> WORK ORDER
Reproduce the listing in its entirety. Do not reproduce the pictures.

> ENTRIES SHOWN

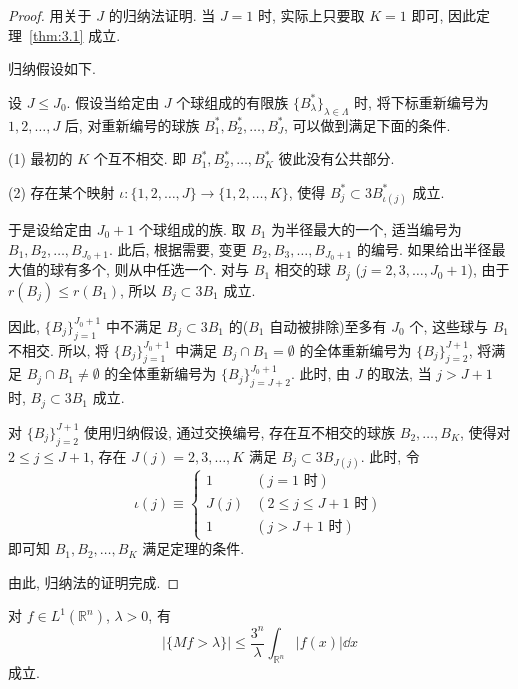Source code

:\begin{proof}
用关于 $J$ 的归纳法证明. 当 $J = 1$ 时, 实际上只要取 $K = 1$ 即可, 因此定理~\ref{thm:3.1} 成立.

归纳假设如下.

设 $J \leq J_{0}$. 假设当给定由 $J$ 个球组成的有限族 $\{B_{\lambda}^{*}\}_{\lambda \in \Lambda}$ 时, 将下标重新编号为 $1, 2, \ldots, J$ 后, 对重新编号的球族 $B_{1}^{*}, B_{2}^{*}, \ldots, B_{J}^{*}$, 可以做到满足下面的条件.

(1) 最初的 $K$ 个互不相交. 即 $B_{1}^{*}, B_{2}^{*}, \ldots, B_{K}^{*}$ 彼此没有公共部分.

(2) 存在某个映射 $\iota: \{1, 2, \ldots, J\} \to \{1, 2, \ldots, K\}$, 使得 $B_{j}^{*} \subset 3B_{\iota(j)}^{*}$ 成立.

于是设给定由 $J_{0}+1$ 个球组成的族. 取 $B_{1}$ 为半径最大的一个, 适当编号为 $B_{1}, B_{2}, \ldots, B_{J_{0}+1}$. 此后, 根据需要, 变更 $B_{2}, B_{3}, \ldots, B_{J_{0}+1}$ 的编号. 如果给出半径最大值的球有多个, 则从中任选一个. 对与 $B_{1}$ 相交的球 $B_{j}$ ($j = 2, 3, \ldots, J_{0}+1$), 由于 $r(B_{j}) \leq r(B_{1})$, 所以 $B_{j} \subset 3B_{1}$ 成立.

因此, $\{B_{j}\}_{j=1}^{J_{0}+1}$ 中不满足 $B_{j} \subset 3B_{1}$ 的($B_{1}$ 自动被排除)至多有 $J_{0}$ 个, 这些球与 $B_{1}$ 不相交. 所以, 将 $\{B_{j}\}_{j=1}^{J_{0}+1}$ 中满足 $B_{j} \cap B_{1} = \emptyset$ 的全体重新编号为 $\{B_{j}\}_{j=2}^{J+1}$, 将满足 $B_{j} \cap B_{1} \neq \emptyset$ 的全体重新编号为 $\{B_{j}\}_{j=J+2}^{J_{0}+1}$. 此时, 由 $J$ 的取法, 当 $j > J+1$ 时, $B_{j} \subset 3B_{1}$ 成立.

对 $\{B_{j}\}_{j=2}^{J+1}$ 使用归纳假设, 通过交换编号, 存在互不相交的球族 $B_{2}, \ldots, B_{K}$, 使得对 $2 \leq j \leq J+1$, 存在 $J(j) = 2, 3, \ldots, K$ 满足 $B_{j} \subset 3B_{J(j)}$. 此时, 令
\begin{equation}\tag{3.2}
\iota(j) \equiv \begin{cases} 1 & (j = 1 \text{ 时}) \\ J(j) & (2 \leq j \leq J+1 \text{ 时}) \\ 1 & (j > J+1 \text{ 时}) \end{cases}
\label{eq:3.2}
\end{equation}
即可知 $B_{1}, B_{2}, \ldots, B_{K}$ 满足定理的条件.

由此, 归纳法的证明完成.
\end{proof}

\begin{theorem}\label{thm:3.2}
对 $f \in L^{1}(\mathbb{R}^{n})$, $\lambda > 0$, 有
\begin{equation}\tag{3.3}
|\{Mf > \lambda\}| \leq \frac{3^{n}}{\lambda}\int_{\mathbb{R}^{n}}|f(x)|\dd x
\label{eq:3.3}
\end{equation}
成立.
\end{theorem}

> TASK RESULT
Source code

:\begin{proof}
用关于 $J$ 的归纳法证明. 当 $J = 1$ 时, 实际上只要取 $K = 1$ 即可, 因此定理~\ref{thm:3.1} 成立.

归纳假设如下.

设 $J \leq J_{0}$. 假设当给定由 $J$ 个球组成的有限族 $\{B_{\lambda}^{*}\}_{\lambda \in \Lambda}$ 时, 将下标重新编号为 $1, 2, \ldots, J$ 后, 对重新编号的球族 $B_{1}^{*}, B_{2}^{*}, \ldots, B_{J}^{*}$, 可以做到满足下面的条件.

(1) 最初的 $K$ 个互不相交. 即 $B_{1}^{*}, B_{2}^{*}, \ldots, B_{K}^{*}$ 彼此没有公共部分.

(2) 存在某个映射 $\iota: \{1, 2, \ldots, J\} \to \{1, 2, \ldots, K\}$, 使得 $B_{j}^{*} \subset 3B_{\iota(j)}^{*}$ 成立.

于是设给定由 $J_{0}+1$ 个球组成的族. 取 $B_{1}$ 为半径最大的一个, 适当编号为 $B_{1}, B_{2}, \ldots, B_{J_{0}+1}$. 此后, 根据需要, 变更 $B_{2}, B_{3}, \ldots, B_{J_{0}+1}$ 的编号. 如果给出半径最大值的球有多个, 则从中任选一个. 对与 $B_{1}$ 相交的球 $B_{j}$ ($j = 2, 3, \ldots, J_{0}+1$), 由于 $r(B_{j}) \leq r(B_{1})$, 所以 $B_{j} \subset 3B_{1}$ 成立.

因此, $\{B_{j}\}_{j=1}^{J_{0}+1}$ 中不满足 $B_{j} \subset 3B_{1}$ 的($B_{1}$ 自动被排除)至多有 $J_{0}$ 个, 这些球与 $B_{1}$ 不相交. 所以, 将 $\{B_{j}\}_{j=1}^{J_{0}+1}$ 中满足 $B_{j} \cap B_{1} = \emptyset$ 的全体重新编号为 $\{B_{j}\}_{j=2}^{J+1}$, 将满足 $B_{j} \cap B_{1} \neq \emptyset$ 的全体重新编号为 $\{B_{j}\}_{j=J+2}^{J_{0}+1}$. 此时, 由 $J$ 的取法, 当 $j > J+1$ 时, $B_{j} \subset 3B_{1}$ 成立.

对 $\{B_{j}\}_{j=2}^{J+1}$ 使用归纳假设, 通过交换编号, 存在互不相交的球族 $B_{2}, \ldots, B_{K}$, 使得对 $2 \leq j \leq J+1$, 存在 $J(j) = 2, 3, \ldots, K$ 满足 $B_{j} \subset 3B_{J(j)}$. 此时, 令
\begin{equation}\tag{3.2}
\iota(j) \equiv \begin{cases} 1 & (j = 1 \text{ 时}) \\ J(j) & (2 \leq j \leq J+1 \text{ 时}) \\ 1 & (j > J+1 \text{ 时}) \end{cases}
\label{eq:3.2}
\end{equation}
即可知 $B_{1}, B_{2}, \ldots, B_{K}$ 满足定理的条件.

由此, 归纳法的证明完成.
\end{proof}

\begin{theorem}\label{thm:3.2}
对 $f \in L^{1}(\mathbb{R}^{n})$, $\lambda > 0$, 有
\begin{equation}\tag{3.3}
|\{Mf > \lambda\}| \leq \frac{3^{n}}{\lambda}\int_{\mathbb{R}^{n}}|f(x)|\dd x
\label{eq:3.3}
\end{equation}
成立.
\end{theorem}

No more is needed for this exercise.